3 min read
Doron Grinstein

Control Plane and Crossplane | What is the difference?

Infrastructure as Code (IaC) tools are some of the DevOps engineer’s best friends. Without an IaC tool, you can’t call it DevOps. Some tools that fall into the IaC category include Hashicorp’s Terraform, Upbound’s Crossplane, Pulumi, and AWS’s Cloud Formation, amongst other lesser-known tools. Why are these tools so crucial to the practice of DevOps?...

Infrastructure as Code (IaC) tools are some of the DevOps engineer’s best friends. Without an IaC tool, you can’t call it DevOps. Some tools that fall into the IaC category include Hashicorp’s Terraform, Upbound’s Crossplane, Pulumi, and AWS’s Cloud Formation, amongst other lesser-known tools.

Why are these tools so crucial to the practice of DevOps? Simple – repeatability. For example, when building systems where cloud or data center resources are created manually by using a UI console, the app is coerced into working. But as soon as it is running as designed, the human memory that brought it into existence starts to erode. When the system requires re-creating some months or years later – how in the world is/are the same (or a different) developer(s) going to remember exactly the steps taken initially to create the resources for the system? The short answer is – manually provisioning resources like buckets, VPCs, databases, queues, etc., is a BAD IDEA!

When creating VPCs, databases, queues, routing tables, etc., the developer will not remember the parameters used initially. Even with great note-taking, manually repeating operations is slow and fraught with risks due to mistakes.

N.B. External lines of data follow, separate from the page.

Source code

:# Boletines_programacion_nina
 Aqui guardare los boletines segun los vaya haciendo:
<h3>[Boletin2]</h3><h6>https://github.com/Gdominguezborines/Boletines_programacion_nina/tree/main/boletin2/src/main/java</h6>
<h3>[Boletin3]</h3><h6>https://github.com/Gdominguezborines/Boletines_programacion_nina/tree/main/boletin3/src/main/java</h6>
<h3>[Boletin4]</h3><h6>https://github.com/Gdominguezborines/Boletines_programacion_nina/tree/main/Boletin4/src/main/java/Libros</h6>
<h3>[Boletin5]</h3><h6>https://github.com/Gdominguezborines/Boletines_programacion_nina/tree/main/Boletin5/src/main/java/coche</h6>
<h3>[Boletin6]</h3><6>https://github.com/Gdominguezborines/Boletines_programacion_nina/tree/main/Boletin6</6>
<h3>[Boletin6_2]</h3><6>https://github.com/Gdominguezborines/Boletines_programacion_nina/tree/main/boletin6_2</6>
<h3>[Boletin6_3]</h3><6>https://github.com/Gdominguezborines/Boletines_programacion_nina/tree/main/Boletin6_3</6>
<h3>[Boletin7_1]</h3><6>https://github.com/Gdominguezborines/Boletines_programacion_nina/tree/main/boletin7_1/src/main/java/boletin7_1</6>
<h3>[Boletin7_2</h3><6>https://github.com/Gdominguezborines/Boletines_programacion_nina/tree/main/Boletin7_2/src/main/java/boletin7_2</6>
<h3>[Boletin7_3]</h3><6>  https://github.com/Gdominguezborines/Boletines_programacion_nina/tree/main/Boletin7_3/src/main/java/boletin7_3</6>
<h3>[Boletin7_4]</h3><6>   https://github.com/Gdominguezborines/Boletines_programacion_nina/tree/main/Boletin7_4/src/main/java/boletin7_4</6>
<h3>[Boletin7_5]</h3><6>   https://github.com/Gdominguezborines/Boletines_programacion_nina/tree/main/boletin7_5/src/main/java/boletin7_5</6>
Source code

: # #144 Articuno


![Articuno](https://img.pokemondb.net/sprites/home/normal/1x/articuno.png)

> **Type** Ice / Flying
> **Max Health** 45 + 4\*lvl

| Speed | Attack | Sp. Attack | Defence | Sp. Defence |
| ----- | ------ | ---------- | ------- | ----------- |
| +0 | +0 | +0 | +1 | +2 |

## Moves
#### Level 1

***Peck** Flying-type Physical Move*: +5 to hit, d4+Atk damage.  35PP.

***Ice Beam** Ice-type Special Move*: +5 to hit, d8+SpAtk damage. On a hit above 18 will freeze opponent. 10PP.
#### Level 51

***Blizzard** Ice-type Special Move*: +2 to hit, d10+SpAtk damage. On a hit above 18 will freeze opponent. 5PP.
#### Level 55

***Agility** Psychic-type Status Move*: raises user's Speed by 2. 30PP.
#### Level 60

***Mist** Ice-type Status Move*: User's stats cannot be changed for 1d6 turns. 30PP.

IoC tools generally provide similar functionality. They interpret text representing a domain-specific language that codifies the desired state of resources. It builds a dependency graph of resources and then calls the target(s) (e.g., cloud) APIs in the correct order. For example, to provision a VPC before a DB deployed within that VPC. The IoC tool maintains a state of the real world, so when subsequent changes are needed, including when the whole desired state requires tearing down, the IoC tool can mutate the real world from state X to state Y.

We use IoC tools for provisioning cloud resources at https://controlplane.com (not to be confused with Crossplane). We can’t imagine deploying hundreds of K8s clusters and other resources using a manual process!

Some non-technical folks have recently asked us, “what is the difference between Control Plane and Crossplane?”. Other than the fact that both have “plane” in the name and that Crossplane’s marketing website refers to “Control Planes,” there’s no overlap between the two. We’ve already covered what IoC tools do. Now let’s explain what Control Plane is:

Control Plane is a distributed compute operating system. It manages a set of Kubernetes (K8s) clusters running on any cloud or on-premises, turning N K8s clusters into a Global Virtual Cloud™ (GVC™). It allows developers to quickly deploy software to one or many GVC™ instances of specified locations and cloud providers. It gives developers 99.999% of availability and ultra-low latency, regardless of where users are. 

The Control Plane platform provides all the security controls, observability, scaling, and cost optimization organizations need to run cost-effective microservices. In short, Control Plane virtualizes the different clouds, giving developers a singular virtual cloud. It is a consistent, cloud-native compute substrate that abstracts the clouds, making workloads portable

Developers can focus on their code, and the Control Plane platform handles identity, reliability, scalability, low-latency, security, observability, cost optimization, connectivity, and more. You can provision a GVC™ and the many object types exposed by the Control Plane platform using the above mentioned IaC tools. From an IaC tool’s perspective, Control Plane is just another cloud, albeit one that provides the UNION of all the services of AWS, GCP, and Azure as one uber cloud.